14 Aralık 2015 Pazartesi

Kitap İle İlgili Görüşüm

Kitabı gerçekten çok beğendim. Benim okuduğum kitapta yaklaşık 30. sayfadan sonra kitap kendine bağlıyor. Olaylar gayet insanı merak ettiren türden konulara sahip. Kitabın başlarında Suad'ın,  babasından aldığı para ile yalı tuttuğunu gördük. Süreyya'nın ise bu durum üzerine hiçbir şey yapmadığını... Yani karısının parasıyla yalı tutulmasına hiçbir tepki vermemesi bana çok garip geldi. Bu arada ben Suad'ın gerçek anlamda Süreyya'ya aşık olduğunu düşünmüyorum. Çünkü Suad'ın ilişkisi aşk değil sadakatten ibaret. Suad,  Süreyya'ya karşı çok sadakatli ama aşık değil. Sadakat ile aşk bambaşka şeyler ve Suad bu ikisini karıştırıyor.
Yalıya taşındıktan sonra Suad, Süreyya'nın aslında  istediği erkek olmadığını anlıyor. Bu onun için gerçekten üzücü bir durum. Hele ki Necib'i sevdiği halde Süreyya için Necib'e kavuşmaması onun ne kadar eşine bağlı ve saygılı bir kadın olduğunu gösteriyor.
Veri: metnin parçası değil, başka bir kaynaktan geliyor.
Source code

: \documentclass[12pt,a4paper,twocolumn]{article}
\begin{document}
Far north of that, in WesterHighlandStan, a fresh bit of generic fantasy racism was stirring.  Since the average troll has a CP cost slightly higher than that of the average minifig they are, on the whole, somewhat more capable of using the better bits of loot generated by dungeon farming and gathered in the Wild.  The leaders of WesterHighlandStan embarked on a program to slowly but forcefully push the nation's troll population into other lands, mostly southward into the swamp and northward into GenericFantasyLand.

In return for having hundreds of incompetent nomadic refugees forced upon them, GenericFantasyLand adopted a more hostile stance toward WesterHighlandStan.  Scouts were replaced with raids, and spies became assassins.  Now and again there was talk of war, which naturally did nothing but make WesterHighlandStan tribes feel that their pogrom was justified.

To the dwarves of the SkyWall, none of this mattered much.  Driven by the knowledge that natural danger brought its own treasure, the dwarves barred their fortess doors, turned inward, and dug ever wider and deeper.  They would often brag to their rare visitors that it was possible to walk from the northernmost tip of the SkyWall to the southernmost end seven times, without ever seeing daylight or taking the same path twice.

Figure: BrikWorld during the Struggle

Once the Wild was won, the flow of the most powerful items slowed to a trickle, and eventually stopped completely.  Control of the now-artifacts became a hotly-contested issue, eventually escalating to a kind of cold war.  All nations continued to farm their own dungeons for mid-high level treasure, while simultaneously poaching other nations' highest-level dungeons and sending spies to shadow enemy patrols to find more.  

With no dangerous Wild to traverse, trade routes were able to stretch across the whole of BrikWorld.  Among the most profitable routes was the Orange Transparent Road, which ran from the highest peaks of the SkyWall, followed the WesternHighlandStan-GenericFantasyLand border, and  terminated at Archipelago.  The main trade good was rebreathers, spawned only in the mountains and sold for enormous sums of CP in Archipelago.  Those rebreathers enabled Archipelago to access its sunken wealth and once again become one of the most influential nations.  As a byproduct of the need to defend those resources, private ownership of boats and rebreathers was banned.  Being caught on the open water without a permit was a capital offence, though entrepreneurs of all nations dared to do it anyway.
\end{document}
Bunun dışında karakterlerin ruhsal halleri  gerçekten çok başarılı anlatılmış. Bu özellik de kitabın psikolojik bir roman olduğunu gösteriyor.


Ben bu romanı okurken çok büyük zevk aldım ama çoğu yerde fazlasıyla betimlemeye ve açıklamaya yer verilmiş. Bu yüzden kitabı okurken sıkıldığım zamanlar olmadı değil. Onun dışında kitapta bir sorun görmedim. Gerçekten herkese tavsiye edebileceğim bir kitap...

13 Aralık 2015 Pazar

Mehmet Rauf Eylül Romanı (özet, karakterler, yazar hakkında vb.)

MEHMET RAUF'UN EYLÜL ROMANI

Mehmet Rauf'un Eylül adlı romanı Türk Edebiyatının ilk psikolojik romanıdır.Bu roman 1900 yılında Servet-i Fünun dergisinde yayımlanmaya başlamış, 1901 yılında ise kitap halinde basılmıştır. Roman 22 bölümden oluşmaktadır. Mehmet Rauf bu romanı Halit Ziya'ya ithaf etmiştir.

Eylül romanında olaylardan çok kahramanların iç dünyası okuyucuya yansıtılmıştır. Romanda evli bir kadın ile bu kadının evine gidip gelen bir akrabasının yasak aşkı anlatılır.
Suad bir yanda kocasına duyduğu bağlılık ile diğer yanda Necip'e duyduğu aşk arasında çırpınıp durur. Necip ise bir yanda Süreyya ile devam eden dostluğu diğer yanda ise Suad'a olan aşkı arasında bocalar. Mehmet Rauf Eylül romanında bu iki aşığın psikolojilerini, imkansızlıklarını, iç çöküşlerini ve vicdan azaplarını başarılı bir şekilde kaleme almıştır.


KİTAPTA GEÇEN YERLER
Bağ Evi: Bütün ailenin yazı geçirmek için topladıkları yerdir. Burda ıstırap ve sıkıntı çekmişlerdir. Bağ evinde Hanımefendi, Beyefendi, Suad, Süreyya, Hacer ve Fatin kalmıştır.

Boğazdaki Yalı: Suad'ın babasının gönderdiği para ile kiralanan yerdir. Temiz, ferah ve sakin bir yerdir. Burda Süreyya mutlu bir şekilde  vakit geçirirken Suad yalnız kalmış ve Necip ile aşk yaşamaya başlamıştır.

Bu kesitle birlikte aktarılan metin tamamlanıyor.